> [THE PROBLEM]:
Your task is to print all of the data word for word.

> [Data entries]:

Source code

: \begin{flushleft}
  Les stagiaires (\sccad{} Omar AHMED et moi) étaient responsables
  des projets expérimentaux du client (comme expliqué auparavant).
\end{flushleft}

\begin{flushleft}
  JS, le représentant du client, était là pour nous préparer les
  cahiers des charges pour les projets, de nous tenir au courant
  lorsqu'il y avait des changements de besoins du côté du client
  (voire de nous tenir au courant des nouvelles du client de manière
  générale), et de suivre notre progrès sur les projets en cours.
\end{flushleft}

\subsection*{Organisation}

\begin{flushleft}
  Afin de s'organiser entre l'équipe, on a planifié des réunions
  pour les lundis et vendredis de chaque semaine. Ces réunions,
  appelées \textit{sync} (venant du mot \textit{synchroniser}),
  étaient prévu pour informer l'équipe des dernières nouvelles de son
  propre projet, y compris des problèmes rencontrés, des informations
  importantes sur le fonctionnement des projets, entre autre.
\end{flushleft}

> [WRITTEN ANSWER]:
Source code

: \begin{flushleft}
  Les stagiaires (\sccad{} Omar AHMED et moi) étaient responsables
  des projets expérimentaux du client (comme expliqué auparavant).
\end{flushleft}

\begin{flushleft}
  JS, le représentant du client, était là pour nous préparer les
  cahiers des charges pour les projets, de nous tenir au courant
  lorsqu'il y avait des changements de besoins du côté du client
  (voire de nous tenir au courant des nouvelles du client de manière
  générale), et de suivre notre progrès sur les projets en cours.
\end{flushleft}

\subsection*{Organisation}

\begin{flushleft}
  Afin de s'organiser entre l'équipe, on a planifié des réunions
  pour les lundis et vendredis de chaque semaine. Ces réunions,
  appelées \textit{sync} (venant du mot \textit{synchroniser}),
  étaient prévu pour informer l'équipe des dernières nouvelles de son
  propre projet, y compris des problèmes rencontrés, des informations
  importantes sur le fonctionnement des projets, entre autre.
\end{flushleft}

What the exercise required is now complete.